A Isabel, tras quedar huérfana de madre, las cosas no le habían ido del todo bien para los estándares de la época; Isabel en 1796 había dado a luz un niño, Benito, y ahora era madre soltera lo que, en La Coruña del siglo XVIII, no era precisamente la mejor carta de presentación. Trabajo en el hospicio que había fundado Teresa Herrera y no debió trabajar poco ni mal porque, tras la muerte de la fundadora, llegó a ser su rectora, hasta que, en 1803, por orden del Rey, se dispuso que sería ella quien estaría a cargo de los 22 niños del hospicio a quienes se había de inocular la viruela. Entre los niños figuraba Benito, su propio hijo.

Se decidió que cada niño recibiría un hatillo que contendría: dos pares de zapatos, seis camisas, un sombrero, tres pantalones con sus respectivas chaquetas de lienzo y otro pantalón más de paño para los días más fríos. Aunque se ordenó que tras la expedición los niños fuesen devueltos a España lo cierto es que ninguno de aquellos rapaces regresó de su viaje.

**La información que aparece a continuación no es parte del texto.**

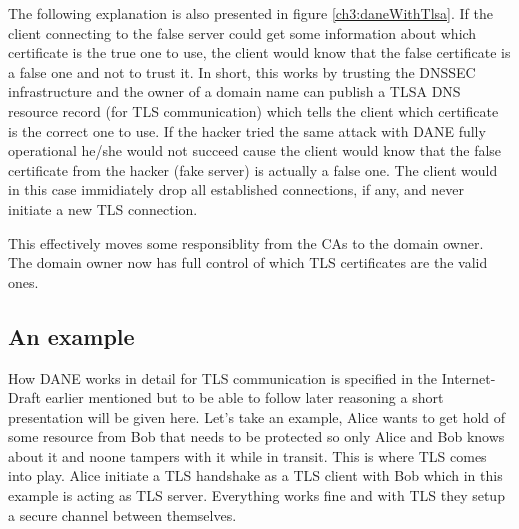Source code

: The following explanation is also presented in figure \ref{ch3:daneWithTlsa}.
If the client connecting to the false server could get some information about which certificate is the true one to use, the client would know that the false certificate is a false one and not to trust it.
In short, this works by trusting the DNSSEC infrastructure and the owner of a domain name can publish a TLSA DNS resource record (for TLS communication) which tells the client which certificate is the correct one to use.
If the hacker tried the same attack with DANE fully operational he/she would not succeed cause the client would know that the false certificate from the hacker (fake server) is actually a false one.
The client would in this case immidiately drop all established connections, if any, and never initiate a new TLS connection.

This effectively moves some responsiblity from the CAs to the domain owner.
The domain owner now has full control of which TLS certificates are the valid ones.

\subsection{An example}
How DANE works in detail for TLS communication is specified in the Internet-Draft earlier mentioned\cite{rfc:draft-dane} but to be able to follow later reasoning a short presentation will be given here.
Let's take an example, Alice wants to get hold of some resource from Bob that needs to be protected so only Alice and Bob knows about it and noone tampers with it while in transit.
This is where TLS comes into play.
Alice initiate a TLS handshake as a TLS client with Bob which in this example is acting as TLS server. 
Everything works fine and with TLS they setup a secure channel between themselves.

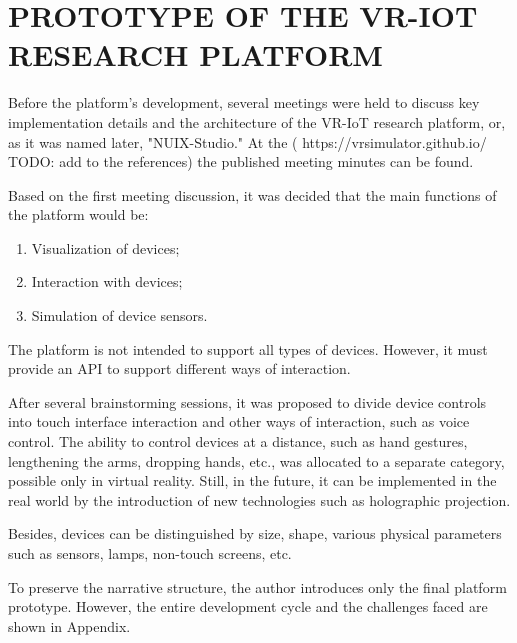 
\chapter{PROTOTYPE OF THE VR-IOT RESEARCH PLATFORM}

Before the platform's development, several meetings were held to discuss key implementation details and the architecture of the VR-IoT research platform, or, as it was named later, "NUIX-Studio." At the ( https://vrsimulator.github.io/ TODO: add to the references) the published meeting minutes can be found. 

Based on the first meeting discussion, it was decided that the main functions of the platform would be:
\begin{enumerate}
     \item Visualization of devices;
     \item Interaction with devices;
     \item Simulation of device sensors.
\end{enumerate}

The platform is not intended to support all types of devices. However, it must provide an API to support different ways of interaction.

After several brainstorming sessions, it was proposed to divide device controls into touch interface interaction and other ways of interaction, such as voice control. The ability to control devices at a distance, such as hand gestures, lengthening the arms, dropping hands, etc., was allocated to a separate category, possible only in virtual reality. Still, in the future, it can be implemented in the real world by the introduction of new technologies such as holographic projection.

Besides, devices can be distinguished by size, shape, various physical parameters such as sensors, lamps, non-touch screens, etc.

To preserve the narrative structure, the author introduces only the final platform prototype. However, the entire development cycle and the challenges faced are shown in Appendix.

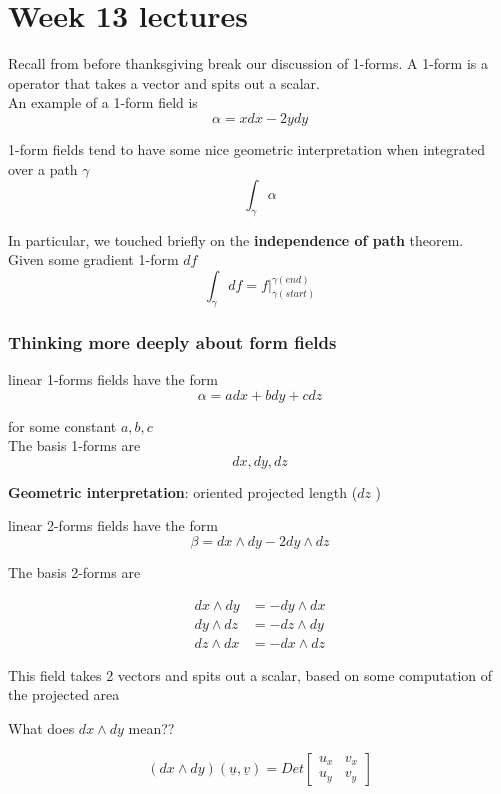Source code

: \chapter{Week 13 lectures}

Recall from before thanksgiving break our discussion of 1-forms. A 1-form is a operator that takes a vector and spits out a scalar. \\

An example of a 1-form field is
\[
  \alpha = xdx - 2ydy
\] 

1-form fields tend to have some nice geometric interpretation when integrated over a path $\gamma$
 \[
    \int_{\gamma} \alpha
\] 

In particular, we touched briefly on the \textbf{independence of path} theorem. \\

Given some gradient 1-form $df$
\[
  \int_{\gamma}^{}   df = \left. f \right|_{\gamma(start)}^{\gamma(end)} 
\] 

\subsection{Thinking more deeply about form fields}

linear 1-forms fields have the form
\[
  \alpha = adx + bdy + cdz
\] 

for some constant $a, b, c$ \\

The basis 1-forms are \[
  dx, dy , dz
\] 

\textbf{Geometric interpretation}: oriented projected length ($dz$ )

linear 2-forms fields have the form
\[
  \beta = dx \wedge dy - 2 dy \wedge dz
\] 

The basis 2-forms are 

\begin{align*}
   dx \wedge dy &= -dy \wedge dx \\
   dy \wedge dz &= -dz \wedge dy \\
   dz \wedge dx &= -dx \wedge dz
\end{align*}

This field takes 2 vectors and spits out a scalar, based on some computation of the projected area

What does $dx \wedge dy$ mean??

\[
   (dx \wedge dy) ( \underline{u}, \underline{v}) = Det \begin{bmatrix} u_x & v_x \\ u_y & v_y
   \end{bmatrix}
\] 

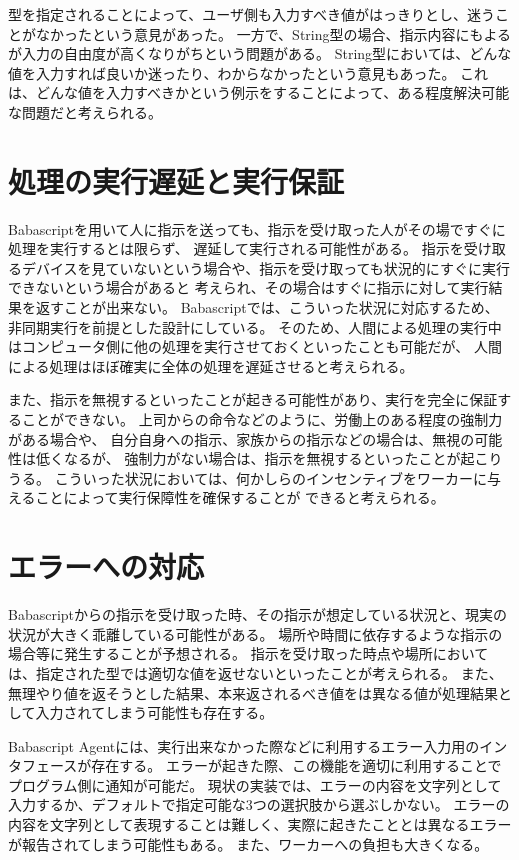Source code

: 型を指定されることによって、ユーザ側も入力すべき値がはっきりとし、迷うことがなかったという意見があった。
一方で、String型の場合、指示内容にもよるが入力の自由度が高くなりがちという問題がある。
String型においては、どんな値を入力すれば良いか迷ったり、わからなかったという意見もあった。
これは、どんな値を入力すべきかという例示をすることによって、ある程度解決可能な問題だと考えられる。

\section{処理の実行遅延と実行保証}\label{ux51e6ux7406ux306eux5b9fux884cux9045ux5ef6ux3068ux5b9fux884cux4fddux8a3c}

Babascriptを用いて人に指示を送っても、指示を受け取った人がその場ですぐに処理を実行するとは限らず、
遅延して実行される可能性がある。
指示を受け取るデバイスを見ていないという場合や、指示を受け取っても状況的にすぐに実行できないという場合があると
考えられ、その場合はすぐに指示に対して実行結果を返すことが出来ない。
Babascriptでは、こういった状況に対応するため、非同期実行を前提とした設計にしている。
そのため、人間による処理の実行中はコンピュータ側に他の処理を実行させておくといったことも可能だが、
人間による処理はほぼ確実に全体の処理を遅延させると考えられる。

また、指示を無視するといったことが起きる可能性があり、実行を完全に保証することができない。
上司からの命令などのように、労働上のある程度の強制力がある場合や、
自分自身への指示、家族からの指示などの場合は、無視の可能性は低くなるが、
強制力がない場合は、指示を無視するといったことが起こりうる。
こういった状況においては、何かしらのインセンティブをワーカーに与えることによって実行保障性を確保することが
できると考えられる。

\section{エラーへの対応}\label{ux30a8ux30e9ux30fcux3078ux306eux5bfeux5fdc}

Babascriptからの指示を受け取った時、その指示が想定している状況と、現実の状況が大きく乖離している可能性がある。
場所や時間に依存するような指示の場合等に発生することが予想される。
指示を受け取った時点や場所においては、指定された型では適切な値を返せないといったことが考えられる。
また、無理やり値を返そうとした結果、本来返されるべき値をは異なる値が処理結果として入力されてしまう可能性も存在する。

Babascript
Agentには、実行出来なかった際などに利用するエラー入力用のインタフェースが存在する。
エラーが起きた際、この機能を適切に利用することでプログラム側に通知が可能だ。
現状の実装では、エラーの内容を文字列として入力するか、デフォルトで指定可能な3つの選択肢から選ぶしかない。
エラーの内容を文字列として表現することは難しく、実際に起きたこととは異なるエラーが報告されてしまう可能性もある。
また、ワーカーへの負担も大きくなる。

A bordo del «María Pita», navío específicamente fletado para la expedición, Isabel y los niños viajaron a Canarias, Puerto Rico, La Habana, Nueva España (México) con expediciones subsidiarias a Colombia y Perú. La vacuna de la viruela había llegado a América y finalmente, exhausta y tras cumplir con su deber más allá de lo exigible, Isabel y su hijo Benito se avecindaron en Puebla de donde ya no regresarían nunca.

Balmis decidió continuar con su expedición salvadora hasta las Filipinas y, cuando hubo extendido las vacunas por las Filipinas, se dirigió a Macao y China donde prosiguió con su tarea de salvar vidas.

Edward Jenner, el propio descubridor de la vacuna, dijo de la expedición de Balmis

No puedo imaginar que en los anales de la Historia se proporcione un ejemplo de filantropía más noble y más amplio que este.

A día de hoy ya no muere nadie de viruela en América y es un buen momento para recordar que quizá los españoles hicieron muchas cosas mal aunque, ciertamente, no todas. Sueño que los descendientes de Isabel se han multiplicado y habitan en Puebla y en otras ciudades de la vieja Nueva España y pienso también en los 22 rapaces que salieron de la Coruña hace algo más de dos siglos y a los cuales la humanidad debe tantas vidas.

Y pienso que no, que decididamente no, no todo lo hicimos mal.